WHAT IS EXPECTED
Every record must be written out once more, with nothing added or omitted.
MATERIAL TO PROCESS section start
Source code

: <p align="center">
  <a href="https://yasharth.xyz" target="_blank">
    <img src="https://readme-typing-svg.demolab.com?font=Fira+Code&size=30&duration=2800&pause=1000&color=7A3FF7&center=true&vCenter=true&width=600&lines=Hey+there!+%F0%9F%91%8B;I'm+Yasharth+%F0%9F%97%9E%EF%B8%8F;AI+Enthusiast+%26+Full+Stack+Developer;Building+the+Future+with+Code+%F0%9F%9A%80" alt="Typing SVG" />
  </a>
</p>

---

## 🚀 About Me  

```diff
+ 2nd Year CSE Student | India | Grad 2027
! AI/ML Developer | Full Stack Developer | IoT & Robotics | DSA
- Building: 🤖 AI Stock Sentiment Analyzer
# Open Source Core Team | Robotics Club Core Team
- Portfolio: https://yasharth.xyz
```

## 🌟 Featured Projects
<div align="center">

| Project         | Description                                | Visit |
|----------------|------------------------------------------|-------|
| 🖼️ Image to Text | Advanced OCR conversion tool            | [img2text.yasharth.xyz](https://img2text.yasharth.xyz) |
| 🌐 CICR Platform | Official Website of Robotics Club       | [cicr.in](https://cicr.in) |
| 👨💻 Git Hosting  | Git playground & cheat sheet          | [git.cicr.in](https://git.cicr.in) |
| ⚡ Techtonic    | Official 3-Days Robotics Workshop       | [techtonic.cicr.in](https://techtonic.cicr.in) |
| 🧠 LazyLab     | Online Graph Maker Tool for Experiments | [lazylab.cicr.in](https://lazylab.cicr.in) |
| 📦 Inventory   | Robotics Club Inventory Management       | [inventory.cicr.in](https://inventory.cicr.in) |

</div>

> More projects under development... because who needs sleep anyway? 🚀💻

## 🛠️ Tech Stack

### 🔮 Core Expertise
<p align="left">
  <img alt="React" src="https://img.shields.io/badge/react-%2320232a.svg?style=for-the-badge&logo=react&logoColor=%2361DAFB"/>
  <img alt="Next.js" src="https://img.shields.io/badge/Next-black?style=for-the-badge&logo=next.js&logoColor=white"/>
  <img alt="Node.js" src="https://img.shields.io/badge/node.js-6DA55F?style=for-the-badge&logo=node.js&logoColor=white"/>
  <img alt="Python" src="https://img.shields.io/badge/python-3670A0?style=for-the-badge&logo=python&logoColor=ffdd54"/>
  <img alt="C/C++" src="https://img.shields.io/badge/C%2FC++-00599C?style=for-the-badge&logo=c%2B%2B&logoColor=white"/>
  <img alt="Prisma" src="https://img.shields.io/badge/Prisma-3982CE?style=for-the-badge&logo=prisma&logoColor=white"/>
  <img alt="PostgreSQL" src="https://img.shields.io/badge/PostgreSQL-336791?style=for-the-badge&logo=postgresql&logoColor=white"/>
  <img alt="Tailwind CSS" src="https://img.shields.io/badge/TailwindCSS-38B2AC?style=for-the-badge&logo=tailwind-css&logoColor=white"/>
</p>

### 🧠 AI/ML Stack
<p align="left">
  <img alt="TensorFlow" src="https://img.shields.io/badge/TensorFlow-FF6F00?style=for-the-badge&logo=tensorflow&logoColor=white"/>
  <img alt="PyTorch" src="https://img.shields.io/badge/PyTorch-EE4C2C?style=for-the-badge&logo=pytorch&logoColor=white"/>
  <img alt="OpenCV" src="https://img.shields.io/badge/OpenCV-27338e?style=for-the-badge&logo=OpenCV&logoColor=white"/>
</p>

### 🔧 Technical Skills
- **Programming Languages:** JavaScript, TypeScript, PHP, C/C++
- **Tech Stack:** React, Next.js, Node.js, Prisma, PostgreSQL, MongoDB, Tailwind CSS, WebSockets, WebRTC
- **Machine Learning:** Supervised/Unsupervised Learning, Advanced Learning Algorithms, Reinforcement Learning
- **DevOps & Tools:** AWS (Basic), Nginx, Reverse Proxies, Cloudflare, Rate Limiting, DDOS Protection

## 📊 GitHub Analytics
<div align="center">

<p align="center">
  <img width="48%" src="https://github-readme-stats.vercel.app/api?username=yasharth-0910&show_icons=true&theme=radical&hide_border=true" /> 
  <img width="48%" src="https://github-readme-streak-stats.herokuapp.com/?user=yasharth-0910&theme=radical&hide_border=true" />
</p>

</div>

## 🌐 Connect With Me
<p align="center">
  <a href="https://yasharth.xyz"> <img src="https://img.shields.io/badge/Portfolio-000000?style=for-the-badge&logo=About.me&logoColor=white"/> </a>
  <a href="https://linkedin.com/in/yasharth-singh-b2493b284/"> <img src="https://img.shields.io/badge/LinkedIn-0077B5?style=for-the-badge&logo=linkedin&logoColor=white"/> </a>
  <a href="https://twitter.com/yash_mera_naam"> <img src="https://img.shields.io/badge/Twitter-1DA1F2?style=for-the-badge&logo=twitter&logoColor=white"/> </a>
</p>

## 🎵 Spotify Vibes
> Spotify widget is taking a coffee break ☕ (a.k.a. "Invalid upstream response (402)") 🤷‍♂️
MATERIAL TO PROCESS section end
PROBLEM SOLUTION
Source code

: <p align="center">
  <a href="https://yasharth.xyz" target="_blank">
    <img src="https://readme-typing-svg.demolab.com?font=Fira+Code&size=30&duration=2800&pause=1000&color=7A3FF7&center=true&vCenter=true&width=600&lines=Hey+there!+%F0%9F%91%8B;I'm+Yasharth+%F0%9F%97%9E%EF%B8%8F;AI+Enthusiast+%26+Full+Stack+Developer;Building+the+Future+with+Code+%F0%9F%9A%80" alt="Typing SVG" />
  </a>
</p>

---

## 🚀 About Me  

```diff
+ 2nd Year CSE Student | India | Grad 2027
! AI/ML Developer | Full Stack Developer | IoT & Robotics | DSA
- Building: 🤖 AI Stock Sentiment Analyzer
# Open Source Core Team | Robotics Club Core Team
- Portfolio: https://yasharth.xyz
```

## 🌟 Featured Projects
<div align="center">

| Project         | Description                                | Visit |
|----------------|------------------------------------------|-------|
| 🖼️ Image to Text | Advanced OCR conversion tool            | [img2text.yasharth.xyz](https://img2text.yasharth.xyz) |
| 🌐 CICR Platform | Official Website of Robotics Club       | [cicr.in](https://cicr.in) |
| 👨💻 Git Hosting  | Git playground & cheat sheet          | [git.cicr.in](https://git.cicr.in) |
| ⚡ Techtonic    | Official 3-Days Robotics Workshop       | [techtonic.cicr.in](https://techtonic.cicr.in) |
| 🧠 LazyLab     | Online Graph Maker Tool for Experiments | [lazylab.cicr.in](https://lazylab.cicr.in) |
| 📦 Inventory   | Robotics Club Inventory Management       | [inventory.cicr.in](https://inventory.cicr.in) |

</div>

> More projects under development... because who needs sleep anyway? 🚀💻

## 🛠️ Tech Stack

### 🔮 Core Expertise
<p align="left">
  <img alt="React" src="https://img.shields.io/badge/react-%2320232a.svg?style=for-the-badge&logo=react&logoColor=%2361DAFB"/>
  <img alt="Next.js" src="https://img.shields.io/badge/Next-black?style=for-the-badge&logo=next.js&logoColor=white"/>
  <img alt="Node.js" src="https://img.shields.io/badge/node.js-6DA55F?style=for-the-badge&logo=node.js&logoColor=white"/>
  <img alt="Python" src="https://img.shields.io/badge/python-3670A0?style=for-the-badge&logo=python&logoColor=ffdd54"/>
  <img alt="C/C++" src="https://img.shields.io/badge/C%2FC++-00599C?style=for-the-badge&logo=c%2B%2B&logoColor=white"/>
  <img alt="Prisma" src="https://img.shields.io/badge/Prisma-3982CE?style=for-the-badge&logo=prisma&logoColor=white"/>
  <img alt="PostgreSQL" src="https://img.shields.io/badge/PostgreSQL-336791?style=for-the-badge&logo=postgresql&logoColor=white"/>
  <img alt="Tailwind CSS" src="https://img.shields.io/badge/TailwindCSS-38B2AC?style=for-the-badge&logo=tailwind-css&logoColor=white"/>
</p>

### 🧠 AI/ML Stack
<p align="left">
  <img alt="TensorFlow" src="https://img.shields.io/badge/TensorFlow-FF6F00?style=for-the-badge&logo=tensorflow&logoColor=white"/>
  <img alt="PyTorch" src="https://img.shields.io/badge/PyTorch-EE4C2C?style=for-the-badge&logo=pytorch&logoColor=white"/>
  <img alt="OpenCV" src="https://img.shields.io/badge/OpenCV-27338e?style=for-the-badge&logo=OpenCV&logoColor=white"/>
</p>

### 🔧 Technical Skills
- **Programming Languages:** JavaScript, TypeScript, PHP, C/C++
- **Tech Stack:** React, Next.js, Node.js, Prisma, PostgreSQL, MongoDB, Tailwind CSS, WebSockets, WebRTC
- **Machine Learning:** Supervised/Unsupervised Learning, Advanced Learning Algorithms, Reinforcement Learning
- **DevOps & Tools:** AWS (Basic), Nginx, Reverse Proxies, Cloudflare, Rate Limiting, DDOS Protection

## 📊 GitHub Analytics
<div align="center">

<p align="center">
  <img width="48%" src="https://github-readme-stats.vercel.app/api?username=yasharth-0910&show_icons=true&theme=radical&hide_border=true" /> 
  <img width="48%" src="https://github-readme-streak-stats.herokuapp.com/?user=yasharth-0910&theme=radical&hide_border=true" />
</p>

</div>

## 🌐 Connect With Me
<p align="center">
  <a href="https://yasharth.xyz"> <img src="https://img.shields.io/badge/Portfolio-000000?style=for-the-badge&logo=About.me&logoColor=white"/> </a>
  <a href="https://linkedin.com/in/yasharth-singh-b2493b284/"> <img src="https://img.shields.io/badge/LinkedIn-0077B5?style=for-the-badge&logo=linkedin&logoColor=white"/> </a>
  <a href="https://twitter.com/yash_mera_naam"> <img src="https://img.shields.io/badge/Twitter-1DA1F2?style=for-the-badge&logo=twitter&logoColor=white"/> </a>
</p>

## 🎵 Spotify Vibes
> Spotify widget is taking a coffee break ☕ (a.k.a. "Invalid upstream response (402)") 🤷‍♂️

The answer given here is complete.